* [What is required]
Gather, from the data below, each line in which the word "associare" occurs.

* [Excerpted data]
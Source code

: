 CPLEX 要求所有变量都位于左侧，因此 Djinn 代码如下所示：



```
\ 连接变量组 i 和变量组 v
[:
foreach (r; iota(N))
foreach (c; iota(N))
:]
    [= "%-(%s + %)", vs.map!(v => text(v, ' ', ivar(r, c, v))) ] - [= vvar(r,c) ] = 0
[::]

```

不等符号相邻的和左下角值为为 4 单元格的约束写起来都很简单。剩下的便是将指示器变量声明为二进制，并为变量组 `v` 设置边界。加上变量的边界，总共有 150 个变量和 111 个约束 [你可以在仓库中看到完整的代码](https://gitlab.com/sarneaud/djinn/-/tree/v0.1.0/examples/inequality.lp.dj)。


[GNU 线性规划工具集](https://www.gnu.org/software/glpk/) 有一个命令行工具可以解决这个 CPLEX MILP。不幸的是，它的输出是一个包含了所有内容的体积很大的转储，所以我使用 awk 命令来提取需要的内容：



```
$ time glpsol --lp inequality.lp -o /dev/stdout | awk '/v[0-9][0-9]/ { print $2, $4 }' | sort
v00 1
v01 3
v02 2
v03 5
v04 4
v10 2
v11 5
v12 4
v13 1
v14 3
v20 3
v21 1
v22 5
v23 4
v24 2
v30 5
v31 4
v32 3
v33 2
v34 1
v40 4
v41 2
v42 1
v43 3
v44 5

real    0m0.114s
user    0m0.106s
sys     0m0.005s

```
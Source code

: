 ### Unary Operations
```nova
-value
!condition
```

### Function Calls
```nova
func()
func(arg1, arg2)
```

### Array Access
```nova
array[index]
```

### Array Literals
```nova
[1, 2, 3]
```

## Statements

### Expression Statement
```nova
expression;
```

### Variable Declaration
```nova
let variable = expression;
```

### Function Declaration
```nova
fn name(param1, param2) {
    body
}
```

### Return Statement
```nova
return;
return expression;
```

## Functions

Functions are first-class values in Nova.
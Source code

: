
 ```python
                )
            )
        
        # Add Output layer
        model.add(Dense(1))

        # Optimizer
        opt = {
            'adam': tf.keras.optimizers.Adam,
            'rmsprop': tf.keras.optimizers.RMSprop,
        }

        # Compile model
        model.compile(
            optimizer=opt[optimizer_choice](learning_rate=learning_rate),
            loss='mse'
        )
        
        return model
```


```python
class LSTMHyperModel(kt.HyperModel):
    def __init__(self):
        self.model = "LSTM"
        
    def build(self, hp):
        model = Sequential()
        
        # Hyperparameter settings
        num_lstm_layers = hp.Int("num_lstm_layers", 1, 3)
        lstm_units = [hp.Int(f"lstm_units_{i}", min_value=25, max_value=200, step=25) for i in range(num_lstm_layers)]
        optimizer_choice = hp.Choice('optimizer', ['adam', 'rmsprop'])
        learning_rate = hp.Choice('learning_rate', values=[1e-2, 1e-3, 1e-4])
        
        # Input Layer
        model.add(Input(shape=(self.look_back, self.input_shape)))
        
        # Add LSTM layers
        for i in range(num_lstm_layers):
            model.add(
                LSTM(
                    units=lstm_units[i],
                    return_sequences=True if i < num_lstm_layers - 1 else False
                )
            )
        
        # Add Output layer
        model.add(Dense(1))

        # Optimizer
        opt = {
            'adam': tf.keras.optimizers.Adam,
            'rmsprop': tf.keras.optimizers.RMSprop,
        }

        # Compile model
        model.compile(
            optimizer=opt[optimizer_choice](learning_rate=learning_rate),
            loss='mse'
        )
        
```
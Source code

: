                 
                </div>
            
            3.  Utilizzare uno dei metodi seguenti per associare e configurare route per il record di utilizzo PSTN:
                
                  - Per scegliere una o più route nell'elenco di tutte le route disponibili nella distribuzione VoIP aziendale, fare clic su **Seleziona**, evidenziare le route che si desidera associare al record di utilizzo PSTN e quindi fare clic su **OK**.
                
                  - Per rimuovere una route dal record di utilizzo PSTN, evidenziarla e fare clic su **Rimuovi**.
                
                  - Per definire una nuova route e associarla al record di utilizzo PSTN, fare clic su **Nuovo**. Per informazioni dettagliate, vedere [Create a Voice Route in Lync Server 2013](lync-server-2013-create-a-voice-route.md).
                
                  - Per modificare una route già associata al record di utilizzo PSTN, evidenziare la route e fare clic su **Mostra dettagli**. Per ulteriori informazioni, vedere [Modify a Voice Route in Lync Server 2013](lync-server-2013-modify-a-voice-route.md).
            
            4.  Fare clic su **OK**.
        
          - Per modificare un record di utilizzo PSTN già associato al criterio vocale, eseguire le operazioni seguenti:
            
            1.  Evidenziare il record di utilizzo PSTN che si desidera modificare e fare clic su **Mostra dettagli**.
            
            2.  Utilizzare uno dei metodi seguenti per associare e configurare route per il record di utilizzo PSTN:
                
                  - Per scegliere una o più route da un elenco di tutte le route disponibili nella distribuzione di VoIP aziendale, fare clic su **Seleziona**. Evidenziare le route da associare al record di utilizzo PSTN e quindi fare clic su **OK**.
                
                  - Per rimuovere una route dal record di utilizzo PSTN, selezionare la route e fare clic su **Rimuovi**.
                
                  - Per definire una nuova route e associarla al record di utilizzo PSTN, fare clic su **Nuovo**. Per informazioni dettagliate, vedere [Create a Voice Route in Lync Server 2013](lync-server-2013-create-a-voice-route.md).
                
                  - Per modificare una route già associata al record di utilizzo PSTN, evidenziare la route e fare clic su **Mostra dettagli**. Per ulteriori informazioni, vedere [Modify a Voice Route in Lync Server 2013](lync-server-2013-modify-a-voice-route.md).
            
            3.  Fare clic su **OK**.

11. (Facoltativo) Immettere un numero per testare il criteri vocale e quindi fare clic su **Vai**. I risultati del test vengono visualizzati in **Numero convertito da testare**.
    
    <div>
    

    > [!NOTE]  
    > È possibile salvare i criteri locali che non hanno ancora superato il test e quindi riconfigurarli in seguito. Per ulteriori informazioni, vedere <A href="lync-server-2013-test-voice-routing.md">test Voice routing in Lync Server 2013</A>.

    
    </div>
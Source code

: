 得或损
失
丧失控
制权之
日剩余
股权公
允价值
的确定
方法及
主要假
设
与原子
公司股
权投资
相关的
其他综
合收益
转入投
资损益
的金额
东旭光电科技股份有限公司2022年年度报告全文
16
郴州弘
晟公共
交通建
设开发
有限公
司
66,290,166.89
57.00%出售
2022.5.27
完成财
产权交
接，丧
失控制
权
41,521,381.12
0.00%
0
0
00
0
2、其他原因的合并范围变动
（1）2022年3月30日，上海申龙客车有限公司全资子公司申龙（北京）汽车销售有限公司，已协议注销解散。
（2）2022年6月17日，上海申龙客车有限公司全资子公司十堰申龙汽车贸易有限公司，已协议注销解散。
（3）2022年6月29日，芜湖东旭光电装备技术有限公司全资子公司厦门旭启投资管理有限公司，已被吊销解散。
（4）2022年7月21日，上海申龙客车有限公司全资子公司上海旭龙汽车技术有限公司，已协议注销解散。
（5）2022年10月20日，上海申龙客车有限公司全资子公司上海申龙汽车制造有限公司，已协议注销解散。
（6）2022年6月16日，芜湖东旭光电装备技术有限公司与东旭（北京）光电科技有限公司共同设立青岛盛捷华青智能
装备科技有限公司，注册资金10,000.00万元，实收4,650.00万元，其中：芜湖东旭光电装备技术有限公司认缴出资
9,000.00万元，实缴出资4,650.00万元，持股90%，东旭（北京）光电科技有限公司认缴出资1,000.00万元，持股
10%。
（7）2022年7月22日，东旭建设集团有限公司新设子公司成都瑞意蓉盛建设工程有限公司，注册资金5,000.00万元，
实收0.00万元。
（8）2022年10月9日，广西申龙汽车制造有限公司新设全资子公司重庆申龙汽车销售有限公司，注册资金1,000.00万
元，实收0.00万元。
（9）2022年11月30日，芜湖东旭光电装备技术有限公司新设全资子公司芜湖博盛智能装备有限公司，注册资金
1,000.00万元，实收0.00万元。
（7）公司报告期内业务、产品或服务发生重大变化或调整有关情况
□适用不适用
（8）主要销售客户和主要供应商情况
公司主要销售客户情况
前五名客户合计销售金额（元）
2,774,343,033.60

* [Output for this task]
            3.  Utilizzare uno dei metodi seguenti per associare e configurare route per il record di utilizzo PSTN:
                  - Per scegliere una o più route nell'elenco di tutte le route disponibili nella distribuzione VoIP aziendale, fare clic su **Seleziona**, evidenziare le route che si desidera associare al record di utilizzo PSTN e quindi fare clic su **OK**.
            2.  Utilizzare uno dei metodi seguenti per associare e configurare route per il record di utilizzo PSTN:
                  - Per scegliere una o più route da un elenco di tutte le route disponibili nella distribuzione di VoIP aziendale, fare clic su **Seleziona**. Evidenziare le route da associare al record di utilizzo PSTN e quindi fare clic su **OK**.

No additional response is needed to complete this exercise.